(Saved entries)

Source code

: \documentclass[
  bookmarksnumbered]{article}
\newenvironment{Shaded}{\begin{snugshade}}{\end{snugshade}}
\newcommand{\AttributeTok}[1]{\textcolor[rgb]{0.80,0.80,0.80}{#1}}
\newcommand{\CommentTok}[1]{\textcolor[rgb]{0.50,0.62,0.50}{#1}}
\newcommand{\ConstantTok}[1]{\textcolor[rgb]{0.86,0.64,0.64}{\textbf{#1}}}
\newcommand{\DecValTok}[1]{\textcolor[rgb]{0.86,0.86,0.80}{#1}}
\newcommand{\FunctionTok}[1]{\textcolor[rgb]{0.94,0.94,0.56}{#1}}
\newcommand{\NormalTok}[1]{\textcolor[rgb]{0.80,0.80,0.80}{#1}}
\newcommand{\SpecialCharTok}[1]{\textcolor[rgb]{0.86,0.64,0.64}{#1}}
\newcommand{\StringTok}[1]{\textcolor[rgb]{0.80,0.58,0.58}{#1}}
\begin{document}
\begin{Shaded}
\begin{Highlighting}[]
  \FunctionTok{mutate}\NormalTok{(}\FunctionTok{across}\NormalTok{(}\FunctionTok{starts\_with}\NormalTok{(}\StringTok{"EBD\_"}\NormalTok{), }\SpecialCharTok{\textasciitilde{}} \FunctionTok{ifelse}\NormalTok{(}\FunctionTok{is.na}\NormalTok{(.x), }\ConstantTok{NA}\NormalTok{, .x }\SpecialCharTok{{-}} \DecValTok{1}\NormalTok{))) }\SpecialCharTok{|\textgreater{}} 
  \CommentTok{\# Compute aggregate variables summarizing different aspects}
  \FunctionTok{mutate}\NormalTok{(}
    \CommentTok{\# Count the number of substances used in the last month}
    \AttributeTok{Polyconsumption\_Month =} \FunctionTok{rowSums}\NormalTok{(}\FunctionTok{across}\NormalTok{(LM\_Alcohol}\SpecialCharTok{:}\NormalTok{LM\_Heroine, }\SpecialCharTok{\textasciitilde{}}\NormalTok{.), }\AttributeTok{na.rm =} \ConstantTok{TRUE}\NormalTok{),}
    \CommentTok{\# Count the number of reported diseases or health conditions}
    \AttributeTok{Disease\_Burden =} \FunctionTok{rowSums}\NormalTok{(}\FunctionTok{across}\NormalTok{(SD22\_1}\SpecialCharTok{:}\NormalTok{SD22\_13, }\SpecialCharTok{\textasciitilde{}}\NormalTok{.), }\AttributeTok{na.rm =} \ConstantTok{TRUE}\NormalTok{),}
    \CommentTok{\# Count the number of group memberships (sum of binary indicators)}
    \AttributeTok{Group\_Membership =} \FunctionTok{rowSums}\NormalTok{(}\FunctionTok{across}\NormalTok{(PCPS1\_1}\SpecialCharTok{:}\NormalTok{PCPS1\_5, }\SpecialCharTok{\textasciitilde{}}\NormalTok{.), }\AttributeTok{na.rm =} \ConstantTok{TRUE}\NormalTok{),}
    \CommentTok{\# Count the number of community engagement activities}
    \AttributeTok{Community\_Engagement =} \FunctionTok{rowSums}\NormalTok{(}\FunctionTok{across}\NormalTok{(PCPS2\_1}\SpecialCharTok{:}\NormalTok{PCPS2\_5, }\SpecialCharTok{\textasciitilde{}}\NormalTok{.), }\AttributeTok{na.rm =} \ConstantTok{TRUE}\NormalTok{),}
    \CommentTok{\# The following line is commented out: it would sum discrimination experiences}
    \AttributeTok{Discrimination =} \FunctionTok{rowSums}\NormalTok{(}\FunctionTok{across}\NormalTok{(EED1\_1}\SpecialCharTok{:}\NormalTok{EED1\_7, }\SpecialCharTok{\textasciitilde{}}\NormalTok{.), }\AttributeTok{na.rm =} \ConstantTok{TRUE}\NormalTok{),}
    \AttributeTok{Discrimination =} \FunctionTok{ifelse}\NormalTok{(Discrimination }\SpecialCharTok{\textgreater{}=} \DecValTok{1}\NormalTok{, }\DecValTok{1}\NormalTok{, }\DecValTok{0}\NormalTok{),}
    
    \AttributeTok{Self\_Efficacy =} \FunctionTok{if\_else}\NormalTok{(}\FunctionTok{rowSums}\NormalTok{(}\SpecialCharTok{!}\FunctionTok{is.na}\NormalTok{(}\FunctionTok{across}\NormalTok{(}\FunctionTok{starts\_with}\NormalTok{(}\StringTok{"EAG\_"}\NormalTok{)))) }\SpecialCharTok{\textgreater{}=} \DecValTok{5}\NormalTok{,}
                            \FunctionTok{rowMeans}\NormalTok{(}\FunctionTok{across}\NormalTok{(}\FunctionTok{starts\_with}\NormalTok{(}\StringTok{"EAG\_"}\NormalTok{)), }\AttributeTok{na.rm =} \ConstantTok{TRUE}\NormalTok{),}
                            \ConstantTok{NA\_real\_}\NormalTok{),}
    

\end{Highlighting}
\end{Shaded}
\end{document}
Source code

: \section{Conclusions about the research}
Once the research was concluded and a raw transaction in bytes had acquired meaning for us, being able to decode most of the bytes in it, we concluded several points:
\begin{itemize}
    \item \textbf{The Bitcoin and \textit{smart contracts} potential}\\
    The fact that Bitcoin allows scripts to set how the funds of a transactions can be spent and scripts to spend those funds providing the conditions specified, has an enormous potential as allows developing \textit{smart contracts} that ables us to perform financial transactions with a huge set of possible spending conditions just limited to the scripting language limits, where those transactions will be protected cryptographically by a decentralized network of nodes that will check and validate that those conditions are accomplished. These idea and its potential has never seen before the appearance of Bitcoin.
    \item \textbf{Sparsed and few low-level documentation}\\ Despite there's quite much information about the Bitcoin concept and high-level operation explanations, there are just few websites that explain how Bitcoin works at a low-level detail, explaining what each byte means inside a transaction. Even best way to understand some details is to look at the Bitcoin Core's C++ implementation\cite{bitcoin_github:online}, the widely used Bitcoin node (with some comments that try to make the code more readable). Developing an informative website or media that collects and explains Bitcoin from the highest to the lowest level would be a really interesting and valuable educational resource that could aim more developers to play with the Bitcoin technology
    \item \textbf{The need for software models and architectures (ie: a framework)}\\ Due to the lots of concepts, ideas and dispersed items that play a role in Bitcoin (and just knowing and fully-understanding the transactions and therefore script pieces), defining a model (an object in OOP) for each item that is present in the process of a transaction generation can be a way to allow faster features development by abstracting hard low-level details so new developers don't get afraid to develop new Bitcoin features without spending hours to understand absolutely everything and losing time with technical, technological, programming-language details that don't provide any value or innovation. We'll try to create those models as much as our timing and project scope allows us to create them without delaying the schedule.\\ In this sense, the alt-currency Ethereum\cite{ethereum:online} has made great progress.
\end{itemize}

__Your assignment__
Word for word, give back all the lines above.

__Exercise output__
Source code

: \documentclass[
  bookmarksnumbered]{article}
\newenvironment{Shaded}{\begin{snugshade}}{\end{snugshade}}
\newcommand{\AttributeTok}[1]{\textcolor[rgb]{0.80,0.80,0.80}{#1}}
\newcommand{\CommentTok}[1]{\textcolor[rgb]{0.50,0.62,0.50}{#1}}
\newcommand{\ConstantTok}[1]{\textcolor[rgb]{0.86,0.64,0.64}{\textbf{#1}}}
\newcommand{\DecValTok}[1]{\textcolor[rgb]{0.86,0.86,0.80}{#1}}
\newcommand{\FunctionTok}[1]{\textcolor[rgb]{0.94,0.94,0.56}{#1}}
\newcommand{\NormalTok}[1]{\textcolor[rgb]{0.80,0.80,0.80}{#1}}
\newcommand{\SpecialCharTok}[1]{\textcolor[rgb]{0.86,0.64,0.64}{#1}}
\newcommand{\StringTok}[1]{\textcolor[rgb]{0.80,0.58,0.58}{#1}}
\begin{document}
\begin{Shaded}
\begin{Highlighting}[]
  \FunctionTok{mutate}\NormalTok{(}\FunctionTok{across}\NormalTok{(}\FunctionTok{starts\_with}\NormalTok{(}\StringTok{"EBD\_"}\NormalTok{), }\SpecialCharTok{\textasciitilde{}} \FunctionTok{ifelse}\NormalTok{(}\FunctionTok{is.na}\NormalTok{(.x), }\ConstantTok{NA}\NormalTok{, .x }\SpecialCharTok{{-}} \DecValTok{1}\NormalTok{))) }\SpecialCharTok{|\textgreater{}} 
  \CommentTok{\# Compute aggregate variables summarizing different aspects}
  \FunctionTok{mutate}\NormalTok{(}
    \CommentTok{\# Count the number of substances used in the last month}
    \AttributeTok{Polyconsumption\_Month =} \FunctionTok{rowSums}\NormalTok{(}\FunctionTok{across}\NormalTok{(LM\_Alcohol}\SpecialCharTok{:}\NormalTok{LM\_Heroine, }\SpecialCharTok{\textasciitilde{}}\NormalTok{.), }\AttributeTok{na.rm =} \ConstantTok{TRUE}\NormalTok{),}
    \CommentTok{\# Count the number of reported diseases or health conditions}
    \AttributeTok{Disease\_Burden =} \FunctionTok{rowSums}\NormalTok{(}\FunctionTok{across}\NormalTok{(SD22\_1}\SpecialCharTok{:}\NormalTok{SD22\_13, }\SpecialCharTok{\textasciitilde{}}\NormalTok{.), }\AttributeTok{na.rm =} \ConstantTok{TRUE}\NormalTok{),}
    \CommentTok{\# Count the number of group memberships (sum of binary indicators)}
    \AttributeTok{Group\_Membership =} \FunctionTok{rowSums}\NormalTok{(}\FunctionTok{across}\NormalTok{(PCPS1\_1}\SpecialCharTok{:}\NormalTok{PCPS1\_5, }\SpecialCharTok{\textasciitilde{}}\NormalTok{.), }\AttributeTok{na.rm =} \ConstantTok{TRUE}\NormalTok{),}
    \CommentTok{\# Count the number of community engagement activities}
    \AttributeTok{Community\_Engagement =} \FunctionTok{rowSums}\NormalTok{(}\FunctionTok{across}\NormalTok{(PCPS2\_1}\SpecialCharTok{:}\NormalTok{PCPS2\_5, }\SpecialCharTok{\textasciitilde{}}\NormalTok{.), }\AttributeTok{na.rm =} \ConstantTok{TRUE}\NormalTok{),}
    \CommentTok{\# The following line is commented out: it would sum discrimination experiences}
    \AttributeTok{Discrimination =} \FunctionTok{rowSums}\NormalTok{(}\FunctionTok{across}\NormalTok{(EED1\_1}\SpecialCharTok{:}\NormalTok{EED1\_7, }\SpecialCharTok{\textasciitilde{}}\NormalTok{.), }\AttributeTok{na.rm =} \ConstantTok{TRUE}\NormalTok{),}
    \AttributeTok{Discrimination =} \FunctionTok{ifelse}\NormalTok{(Discrimination }\SpecialCharTok{\textgreater{}=} \DecValTok{1}\NormalTok{, }\DecValTok{1}\NormalTok{, }\DecValTok{0}\NormalTok{),}
    
    \AttributeTok{Self\_Efficacy =} \FunctionTok{if\_else}\NormalTok{(}\FunctionTok{rowSums}\NormalTok{(}\SpecialCharTok{!}\FunctionTok{is.na}\NormalTok{(}\FunctionTok{across}\NormalTok{(}\FunctionTok{starts\_with}\NormalTok{(}\StringTok{"EAG\_"}\NormalTok{)))) }\SpecialCharTok{\textgreater{}=} \DecValTok{5}\NormalTok{,}
                            \FunctionTok{rowMeans}\NormalTok{(}\FunctionTok{across}\NormalTok{(}\FunctionTok{starts\_with}\NormalTok{(}\StringTok{"EAG\_"}\NormalTok{)), }\AttributeTok{na.rm =} \ConstantTok{TRUE}\NormalTok{),}
                            \ConstantTok{NA\_real\_}\NormalTok{),}
    

\end{Highlighting}
\end{Shaded}
\end{document}
Source code

: \section{Conclusions about the research}
Once the research was concluded and a raw transaction in bytes had acquired meaning for us, being able to decode most of the bytes in it, we concluded several points:
\begin{itemize}
    \item \textbf{The Bitcoin and \textit{smart contracts} potential}\\
    The fact that Bitcoin allows scripts to set how the funds of a transactions can be spent and scripts to spend those funds providing the conditions specified, has an enormous potential as allows developing \textit{smart contracts} that ables us to perform financial transactions with a huge set of possible spending conditions just limited to the scripting language limits, where those transactions will be protected cryptographically by a decentralized network of nodes that will check and validate that those conditions are accomplished. These idea and its potential has never seen before the appearance of Bitcoin.
    \item \textbf{Sparsed and few low-level documentation}\\ Despite there's quite much information about the Bitcoin concept and high-level operation explanations, there are just few websites that explain how Bitcoin works at a low-level detail, explaining what each byte means inside a transaction. Even best way to understand some details is to look at the Bitcoin Core's C++ implementation\cite{bitcoin_github:online}, the widely used Bitcoin node (with some comments that try to make the code more readable). Developing an informative website or media that collects and explains Bitcoin from the highest to the lowest level would be a really interesting and valuable educational resource that could aim more developers to play with the Bitcoin technology
    \item \textbf{The need for software models and architectures (ie: a framework)}\\ Due to the lots of concepts, ideas and dispersed items that play a role in Bitcoin (and just knowing and fully-understanding the transactions and therefore script pieces), defining a model (an object in OOP) for each item that is present in the process of a transaction generation can be a way to allow faster features development by abstracting hard low-level details so new developers don't get afraid to develop new Bitcoin features without spending hours to understand absolutely everything and losing time with technical, technological, programming-language details that don't provide any value or innovation. We'll try to create those models as much as our timing and project scope allows us to create them without delaying the schedule.\\ In this sense, the alt-currency Ethereum\cite{ethereum:online} has made great progress.
\end{itemize}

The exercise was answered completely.